Just a quick pointer to Ken's insightful comments about my recent discussion of "Media Times," which he aptly defines as "the various types of temporality depicted within and derived from various media." He's right to note that I've primarily worked out this problem via film, but I've recently become more interested in the multiple temporalities of television. Because my dissertation advisor wrote about television and time, I've generally been interested in the topic, but because I couldn't afford cable and didn't have television reception for over five years, I rarely watched--or thought about--TV, although I did watch certain TV shows, including Buffy the Vampire Slayer and The Sopranos, on DVD.

In writing about TV time, I've been thinking about the early history of TV and the number of early TV shows that featured time travel or other sorts of time twists, such as The Twilight Zone and The Outer Limits (Jeffrey Sconce mines similar territory in Haunted Media), but I'm also intrigued by TV's treatment of what Mary Ann Doane refers to as the temporal modes of information, crisis, and catastrophe, especially when it comes to major media events, such as the September 11 attacks.

Some of these issues are addressed in Lynn Spigel's fascinating essay, "Entertainment Wars: Television Culture after 9/11," which focuses not only on the coverage of September 11 but also the television programming in the weeks and months after the attacks. My specific interest in the essay (for now) derives from her discussion of "liveness," and to compare that with Nick's recent discussion of "real-time" cinema (and before continuing, I think it's important not to conflate these two modes).
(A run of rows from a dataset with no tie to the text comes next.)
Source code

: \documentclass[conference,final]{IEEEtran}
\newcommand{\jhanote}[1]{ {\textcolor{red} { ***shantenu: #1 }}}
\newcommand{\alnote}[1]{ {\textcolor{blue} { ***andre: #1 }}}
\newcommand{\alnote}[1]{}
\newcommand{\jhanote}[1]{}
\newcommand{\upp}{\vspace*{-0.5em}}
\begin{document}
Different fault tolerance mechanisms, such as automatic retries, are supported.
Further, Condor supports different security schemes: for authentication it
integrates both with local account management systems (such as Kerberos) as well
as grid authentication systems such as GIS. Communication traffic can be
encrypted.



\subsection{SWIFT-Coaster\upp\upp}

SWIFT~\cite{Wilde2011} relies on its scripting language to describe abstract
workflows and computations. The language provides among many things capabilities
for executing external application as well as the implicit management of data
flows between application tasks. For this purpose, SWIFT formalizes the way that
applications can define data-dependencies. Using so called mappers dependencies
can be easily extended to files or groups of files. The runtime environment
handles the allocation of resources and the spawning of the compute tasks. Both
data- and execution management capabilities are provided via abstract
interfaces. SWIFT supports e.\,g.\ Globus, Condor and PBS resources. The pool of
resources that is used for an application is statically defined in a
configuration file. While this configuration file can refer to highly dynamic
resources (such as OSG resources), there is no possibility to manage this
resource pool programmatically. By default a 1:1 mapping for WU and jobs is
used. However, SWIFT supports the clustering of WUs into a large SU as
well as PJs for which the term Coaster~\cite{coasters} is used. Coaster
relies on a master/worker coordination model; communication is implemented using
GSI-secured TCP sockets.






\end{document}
In his discussion of real-time cinema, Nick argues that "by plugging us back into natural time, real-time movies reject the symbolic triumph over time that editing promises; in this regard, they are sweetly sorrowful reminders of The End." In short, real-time movies remind us of our own mortality. I found Nick's arguments persuasive (and still do), but Spigel's dicussion of live television broadcasts characterizes them in precisely the opposite terms. She argues that the live broadcast of the 9/11 funerals actually served to assuage our fears: "Like all televised funerals, this one deployed television’s aesthetics of liveness to stave off the fear of death. In other words, not only the “live” feed but also the sense of unrehearsed spontaneity and intimate revelations gave viewers a way to feel that life goes on in the present” (250). I didn't get a chance to watch the 9/11 memorial services because I didn't have TV reception at that time, but Spigel's comments remind me, to some extent, of my experience of watching Ronald Reagan's funeral a few months ago. While a state funeral is highly scripted--complete with network commentators who explain the script--there was a potential for the unexpected or the unscripted that haunted those images, something that may have been complicated by the fact of Reagan's public struggles with Alzheimer's Disease and the resulting difficulties of memorializing him.
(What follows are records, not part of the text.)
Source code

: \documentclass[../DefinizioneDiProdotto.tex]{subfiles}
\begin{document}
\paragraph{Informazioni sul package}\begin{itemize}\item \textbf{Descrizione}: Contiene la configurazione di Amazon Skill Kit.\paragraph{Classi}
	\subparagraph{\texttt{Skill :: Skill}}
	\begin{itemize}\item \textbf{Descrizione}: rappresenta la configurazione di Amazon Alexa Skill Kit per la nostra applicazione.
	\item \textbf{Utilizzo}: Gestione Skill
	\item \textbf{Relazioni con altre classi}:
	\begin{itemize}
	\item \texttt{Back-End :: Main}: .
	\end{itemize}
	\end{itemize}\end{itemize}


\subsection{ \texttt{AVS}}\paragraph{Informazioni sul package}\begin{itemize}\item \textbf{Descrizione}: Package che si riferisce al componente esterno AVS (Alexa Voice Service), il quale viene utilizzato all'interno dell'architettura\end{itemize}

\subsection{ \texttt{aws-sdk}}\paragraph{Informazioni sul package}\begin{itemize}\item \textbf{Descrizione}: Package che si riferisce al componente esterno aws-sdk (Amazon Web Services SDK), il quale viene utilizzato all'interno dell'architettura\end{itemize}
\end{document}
I'm tempted to attribute this difference to the properties of the two media. TV's live, potentially infinite, transmission is inherently different than film's finite, temporally-bound, and pre-recorded "screening." But I'm not quite willing to attribute this difference solely to the technologies themselves, and it seems crucial to look at other test cases as well. Are there real-time films that don't have the effect Nick describes? Are there "live" TV events that don't conform to Spigel's account?

Spigel's discussion of "liveness" does remind me of certain reality TV shows, specifically American Idol and my new favorite guilty pleasure, Rockstar INXS (in which rock singers audition to be the new lead singer of INXS), which rely on highly managed forms of liveness, to the point that viewers are allowed to "participate" by voting for their favorite rockstar. Now, I don't see anything particularly "liberating" about this form of participation, but these shows do seem to tap into cultural desires that might be related to a greater sense of control over the passage of time.